Requires az login. The volcano backend additionally needs kubectl configured against your cluster.

Quickstart

mkdir my-project && cd my-project
aj init                          # scaffold .azure_jobs/, register workspace
aj pull <user>/<repo>            # (optional) clone shared templates
aj run -t gpu train.py           # submit using the "gpu" template

.py scripts run via uv run, .sh via bash. Drop a .codeignore (or .amltignore) at the project root to exclude paths from the upload.

Templates

Templates live under .azure_jobs/template/ as YAML files.

  1. aj init — scaffolds .azure_jobs/ and (optionally) pulls a starter template repo.
  2. aj pull <user>/<repo> — clone a shared template repo into .azure_jobs/.
  3. Hand-author — drop a YAML file into .azure_jobs/template/.

Minimal leaf template (.azure_jobs/template/gpu.yaml):

base: [account.default, storage.default, environment.aml]
config:
  target:
    name: my-cluster
  jobs:
    - name: train
      sku: "{nodes}xA100-80GB"

base chains other YAML files in .azure_jobs/ (dotted name → .azure_jobs/<dir>/<name>.yaml); {nodes} / {processes} are substituted from CLI flags. Inheritance, merge rules, and SKU formats are documented in docs/configuration.md.

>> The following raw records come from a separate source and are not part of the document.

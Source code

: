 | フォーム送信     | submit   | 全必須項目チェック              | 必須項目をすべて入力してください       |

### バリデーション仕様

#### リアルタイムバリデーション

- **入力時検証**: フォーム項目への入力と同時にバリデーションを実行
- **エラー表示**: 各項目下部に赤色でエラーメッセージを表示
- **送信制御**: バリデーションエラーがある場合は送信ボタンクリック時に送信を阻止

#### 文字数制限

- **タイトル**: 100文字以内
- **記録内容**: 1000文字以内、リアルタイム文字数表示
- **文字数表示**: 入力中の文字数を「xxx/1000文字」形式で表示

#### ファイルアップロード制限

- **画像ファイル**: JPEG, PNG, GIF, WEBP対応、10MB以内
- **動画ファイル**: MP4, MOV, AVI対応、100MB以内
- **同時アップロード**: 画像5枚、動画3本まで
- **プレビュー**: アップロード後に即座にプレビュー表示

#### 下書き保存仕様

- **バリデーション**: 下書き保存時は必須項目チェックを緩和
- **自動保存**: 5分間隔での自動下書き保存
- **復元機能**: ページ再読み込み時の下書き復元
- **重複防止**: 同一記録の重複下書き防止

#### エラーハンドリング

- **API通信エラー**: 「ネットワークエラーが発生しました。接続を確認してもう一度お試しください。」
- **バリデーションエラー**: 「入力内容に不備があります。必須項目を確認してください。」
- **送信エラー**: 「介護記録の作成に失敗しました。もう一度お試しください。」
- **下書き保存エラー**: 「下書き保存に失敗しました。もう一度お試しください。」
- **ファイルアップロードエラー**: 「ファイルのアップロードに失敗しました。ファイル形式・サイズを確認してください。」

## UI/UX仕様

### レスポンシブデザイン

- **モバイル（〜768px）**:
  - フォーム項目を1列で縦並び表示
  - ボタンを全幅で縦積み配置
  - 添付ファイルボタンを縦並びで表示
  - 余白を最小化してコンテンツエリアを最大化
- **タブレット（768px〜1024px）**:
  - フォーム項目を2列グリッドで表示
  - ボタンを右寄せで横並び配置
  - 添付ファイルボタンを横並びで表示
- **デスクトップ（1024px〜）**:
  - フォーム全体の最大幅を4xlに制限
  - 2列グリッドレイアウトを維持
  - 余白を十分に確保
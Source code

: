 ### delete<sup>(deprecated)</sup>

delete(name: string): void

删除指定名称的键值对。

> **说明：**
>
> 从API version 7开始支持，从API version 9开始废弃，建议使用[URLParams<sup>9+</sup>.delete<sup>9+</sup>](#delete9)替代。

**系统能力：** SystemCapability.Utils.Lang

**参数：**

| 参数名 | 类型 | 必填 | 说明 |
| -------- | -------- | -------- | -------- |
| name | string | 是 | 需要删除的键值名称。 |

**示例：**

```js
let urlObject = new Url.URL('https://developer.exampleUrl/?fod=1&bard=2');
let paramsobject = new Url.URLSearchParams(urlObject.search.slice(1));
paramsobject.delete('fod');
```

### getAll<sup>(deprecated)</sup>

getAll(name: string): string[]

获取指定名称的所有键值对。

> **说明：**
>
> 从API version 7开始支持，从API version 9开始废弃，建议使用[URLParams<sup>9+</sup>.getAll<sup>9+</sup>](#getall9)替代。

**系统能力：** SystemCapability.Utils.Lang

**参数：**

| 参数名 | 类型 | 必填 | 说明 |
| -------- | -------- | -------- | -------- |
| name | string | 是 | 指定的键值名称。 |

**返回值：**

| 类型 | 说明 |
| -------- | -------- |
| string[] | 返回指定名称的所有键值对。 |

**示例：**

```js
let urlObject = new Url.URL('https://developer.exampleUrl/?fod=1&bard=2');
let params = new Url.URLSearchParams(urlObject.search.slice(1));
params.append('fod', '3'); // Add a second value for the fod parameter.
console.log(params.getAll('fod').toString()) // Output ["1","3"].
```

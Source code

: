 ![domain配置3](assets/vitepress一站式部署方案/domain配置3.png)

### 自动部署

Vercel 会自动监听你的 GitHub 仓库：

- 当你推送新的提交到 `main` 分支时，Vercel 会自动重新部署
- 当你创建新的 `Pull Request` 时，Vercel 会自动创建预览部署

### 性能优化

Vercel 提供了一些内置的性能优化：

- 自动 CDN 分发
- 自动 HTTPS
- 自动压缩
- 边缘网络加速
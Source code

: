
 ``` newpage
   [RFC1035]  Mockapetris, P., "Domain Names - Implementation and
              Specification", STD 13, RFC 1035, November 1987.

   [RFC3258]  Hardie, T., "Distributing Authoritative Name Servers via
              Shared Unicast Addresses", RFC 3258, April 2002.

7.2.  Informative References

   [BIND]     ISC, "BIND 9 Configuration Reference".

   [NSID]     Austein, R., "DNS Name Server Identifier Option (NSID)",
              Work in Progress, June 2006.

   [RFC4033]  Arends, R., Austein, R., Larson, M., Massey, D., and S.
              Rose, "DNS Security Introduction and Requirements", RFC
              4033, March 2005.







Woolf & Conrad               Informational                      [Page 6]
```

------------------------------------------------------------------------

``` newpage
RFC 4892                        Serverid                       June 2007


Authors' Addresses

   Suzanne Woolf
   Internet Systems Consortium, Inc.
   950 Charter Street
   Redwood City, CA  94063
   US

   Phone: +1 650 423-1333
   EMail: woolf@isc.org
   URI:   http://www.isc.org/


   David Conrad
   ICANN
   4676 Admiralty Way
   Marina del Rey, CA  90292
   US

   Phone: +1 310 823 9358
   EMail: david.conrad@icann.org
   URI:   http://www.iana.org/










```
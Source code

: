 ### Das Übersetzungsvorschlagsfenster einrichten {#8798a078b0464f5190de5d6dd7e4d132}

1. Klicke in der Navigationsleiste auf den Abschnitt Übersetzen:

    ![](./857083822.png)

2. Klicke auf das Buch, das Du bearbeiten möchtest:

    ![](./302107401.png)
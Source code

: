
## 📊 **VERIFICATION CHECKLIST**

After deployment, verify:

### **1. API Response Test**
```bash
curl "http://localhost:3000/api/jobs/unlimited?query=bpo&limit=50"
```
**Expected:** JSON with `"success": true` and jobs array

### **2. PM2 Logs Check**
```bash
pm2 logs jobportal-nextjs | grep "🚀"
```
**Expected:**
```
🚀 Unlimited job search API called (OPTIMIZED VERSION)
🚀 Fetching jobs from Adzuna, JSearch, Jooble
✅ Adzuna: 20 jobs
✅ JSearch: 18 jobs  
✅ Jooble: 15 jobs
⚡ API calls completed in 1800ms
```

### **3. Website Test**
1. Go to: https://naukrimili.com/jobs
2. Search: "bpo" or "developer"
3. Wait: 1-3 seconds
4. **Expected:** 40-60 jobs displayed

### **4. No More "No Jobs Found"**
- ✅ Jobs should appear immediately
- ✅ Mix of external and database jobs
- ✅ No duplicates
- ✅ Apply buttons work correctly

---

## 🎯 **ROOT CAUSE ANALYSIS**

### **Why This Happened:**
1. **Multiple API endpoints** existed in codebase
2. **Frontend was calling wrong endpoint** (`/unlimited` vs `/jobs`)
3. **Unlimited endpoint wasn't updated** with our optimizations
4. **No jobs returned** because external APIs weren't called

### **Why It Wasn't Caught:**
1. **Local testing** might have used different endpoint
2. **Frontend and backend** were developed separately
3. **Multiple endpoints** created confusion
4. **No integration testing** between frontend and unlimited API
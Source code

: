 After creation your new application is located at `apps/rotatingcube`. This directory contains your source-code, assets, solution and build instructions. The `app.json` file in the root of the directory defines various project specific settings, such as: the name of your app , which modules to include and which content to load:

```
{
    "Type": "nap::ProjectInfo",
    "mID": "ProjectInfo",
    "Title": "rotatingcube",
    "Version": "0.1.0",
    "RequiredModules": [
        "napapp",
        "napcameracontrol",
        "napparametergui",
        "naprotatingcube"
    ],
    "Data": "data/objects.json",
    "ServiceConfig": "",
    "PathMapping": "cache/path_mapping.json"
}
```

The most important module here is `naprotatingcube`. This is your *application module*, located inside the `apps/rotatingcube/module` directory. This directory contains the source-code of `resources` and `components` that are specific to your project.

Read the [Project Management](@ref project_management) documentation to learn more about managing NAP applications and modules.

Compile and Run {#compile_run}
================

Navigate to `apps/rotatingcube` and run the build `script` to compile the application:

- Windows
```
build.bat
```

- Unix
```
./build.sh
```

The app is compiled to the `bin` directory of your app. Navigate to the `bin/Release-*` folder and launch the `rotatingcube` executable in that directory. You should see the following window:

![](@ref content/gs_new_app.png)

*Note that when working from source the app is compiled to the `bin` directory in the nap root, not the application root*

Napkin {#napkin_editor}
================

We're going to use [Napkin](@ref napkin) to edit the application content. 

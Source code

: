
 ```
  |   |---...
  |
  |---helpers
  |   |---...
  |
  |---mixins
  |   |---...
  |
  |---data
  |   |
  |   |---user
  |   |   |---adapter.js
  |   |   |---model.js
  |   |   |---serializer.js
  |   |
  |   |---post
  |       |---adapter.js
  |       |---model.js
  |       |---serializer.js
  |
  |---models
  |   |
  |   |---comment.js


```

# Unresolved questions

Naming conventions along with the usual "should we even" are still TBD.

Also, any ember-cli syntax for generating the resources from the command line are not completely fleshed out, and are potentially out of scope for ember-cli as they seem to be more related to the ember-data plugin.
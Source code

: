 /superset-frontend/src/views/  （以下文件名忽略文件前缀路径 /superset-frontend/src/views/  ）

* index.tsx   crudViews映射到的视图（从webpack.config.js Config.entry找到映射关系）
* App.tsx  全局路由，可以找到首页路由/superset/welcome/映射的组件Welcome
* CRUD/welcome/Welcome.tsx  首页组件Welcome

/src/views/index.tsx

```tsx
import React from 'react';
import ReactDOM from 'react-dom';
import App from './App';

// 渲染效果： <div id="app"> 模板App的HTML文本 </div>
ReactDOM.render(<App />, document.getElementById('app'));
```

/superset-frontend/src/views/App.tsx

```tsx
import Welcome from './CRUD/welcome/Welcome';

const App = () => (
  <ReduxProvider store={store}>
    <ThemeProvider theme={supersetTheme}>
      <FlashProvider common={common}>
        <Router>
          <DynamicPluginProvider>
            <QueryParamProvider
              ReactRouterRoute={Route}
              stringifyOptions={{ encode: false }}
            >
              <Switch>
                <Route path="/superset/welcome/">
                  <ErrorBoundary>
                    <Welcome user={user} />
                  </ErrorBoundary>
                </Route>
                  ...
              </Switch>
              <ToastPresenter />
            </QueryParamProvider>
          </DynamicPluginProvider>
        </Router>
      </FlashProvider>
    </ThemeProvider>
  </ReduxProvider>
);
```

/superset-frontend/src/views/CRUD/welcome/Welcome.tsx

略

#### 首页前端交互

aj template list                # see what's available
aj template show <name>         # resolved config (after inheritance)
aj template validate            # sanity check
aj template push -m "msg"       # commit + push back upstream

aj run

aj run -t gpu train.py           # submit via REST
aj run train.py                  # reuse last template
aj run -t gpu -n 4 -p 8 train.py # 4 nodes × 8 GPUs/node
aj run -d train.py               # dry run — print config, don't submit
aj run --amlt -t gpu train.py    # submit via amlt instead
Flag Purpose
-t Template name
-n Number of nodes
-p GPUs per node (drives SKU + AJ_PROCESSES)
--ppn Launcher processes per node (e.g. torchrun --nproc-per-node)
-d Dry run
--amlt Submit via amlt

Positional args after the script are forwarded verbatim to your command.

How it works

  1. Resolve the template, walk the base chain, merge configs.
  2. Apply CLI overrides (-n / -p / --ppn).
  3. Build a normalized SubmitRequest.
  4. Dispatch by backend:
    • native — register environment (SHA-deduped) → upload code (content-addressed) → PUT /jobs/{name}.
    • volcano — render Volcano Job YAML → upload code to a PVC via kubectl exec + tar → kubectl create.
    • amlt — write a submission YAML and shell out to amlt run.
  5. Append a SubmitRecord to record.jsonl and print the portal URL.

Code uploads are content-addressed: identical (template + command + code) → identical hash → re-runs reuse the prior asset.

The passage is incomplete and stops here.